# [Task to complete]
Take the records below and write them out again exactly.

# [Input material]
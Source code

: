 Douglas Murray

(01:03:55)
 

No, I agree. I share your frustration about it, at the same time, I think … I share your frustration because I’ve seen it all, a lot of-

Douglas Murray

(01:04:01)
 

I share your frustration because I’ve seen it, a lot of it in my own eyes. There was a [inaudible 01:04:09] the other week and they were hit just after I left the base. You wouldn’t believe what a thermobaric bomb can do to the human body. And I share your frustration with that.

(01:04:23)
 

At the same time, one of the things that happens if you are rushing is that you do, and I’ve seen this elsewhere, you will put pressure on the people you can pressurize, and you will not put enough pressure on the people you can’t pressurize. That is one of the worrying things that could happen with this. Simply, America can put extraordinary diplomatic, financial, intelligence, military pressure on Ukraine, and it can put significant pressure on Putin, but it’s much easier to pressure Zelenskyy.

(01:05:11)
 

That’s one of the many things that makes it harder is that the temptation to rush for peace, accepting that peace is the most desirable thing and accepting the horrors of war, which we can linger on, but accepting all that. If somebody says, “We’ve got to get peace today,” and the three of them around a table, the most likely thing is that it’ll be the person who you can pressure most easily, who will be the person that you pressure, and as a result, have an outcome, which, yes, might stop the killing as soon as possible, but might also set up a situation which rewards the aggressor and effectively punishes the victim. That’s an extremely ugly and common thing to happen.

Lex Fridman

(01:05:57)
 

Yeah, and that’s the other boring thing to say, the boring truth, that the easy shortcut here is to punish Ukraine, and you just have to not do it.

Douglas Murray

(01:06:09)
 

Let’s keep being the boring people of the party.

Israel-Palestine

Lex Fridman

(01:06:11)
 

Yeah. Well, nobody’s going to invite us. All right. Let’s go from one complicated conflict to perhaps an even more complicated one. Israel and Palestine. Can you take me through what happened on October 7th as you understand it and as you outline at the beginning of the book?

# [Solution for this task]
Source code

: Douglas Murray

(01:03:55)
 

No, I agree. I share your frustration about it, at the same time, I think … I share your frustration because I’ve seen it all, a lot of-

Douglas Murray

(01:04:01)
 

I share your frustration because I’ve seen it, a lot of it in my own eyes. There was a [inaudible 01:04:09] the other week and they were hit just after I left the base. You wouldn’t believe what a thermobaric bomb can do to the human body. And I share your frustration with that.

(01:04:23)
 

At the same time, one of the things that happens if you are rushing is that you do, and I’ve seen this elsewhere, you will put pressure on the people you can pressurize, and you will not put enough pressure on the people you can’t pressurize. That is one of the worrying things that could happen with this. Simply, America can put extraordinary diplomatic, financial, intelligence, military pressure on Ukraine, and it can put significant pressure on Putin, but it’s much easier to pressure Zelenskyy.

(01:05:11)
 

That’s one of the many things that makes it harder is that the temptation to rush for peace, accepting that peace is the most desirable thing and accepting the horrors of war, which we can linger on, but accepting all that. If somebody says, “We’ve got to get peace today,” and the three of them around a table, the most likely thing is that it’ll be the person who you can pressure most easily, who will be the person that you pressure, and as a result, have an outcome, which, yes, might stop the killing as soon as possible, but might also set up a situation which rewards the aggressor and effectively punishes the victim. That’s an extremely ugly and common thing to happen.

Lex Fridman

(01:05:57)
 

Yeah, and that’s the other boring thing to say, the boring truth, that the easy shortcut here is to punish Ukraine, and you just have to not do it.

Douglas Murray

(01:06:09)
 

Let’s keep being the boring people of the party.

Israel-Palestine

Lex Fridman

(01:06:11)
 

Yeah. Well, nobody’s going to invite us. All right. Let’s go from one complicated conflict to perhaps an even more complicated one. Israel and Palestine. Can you take me through what happened on October 7th as you understand it and as you outline at the beginning of the book?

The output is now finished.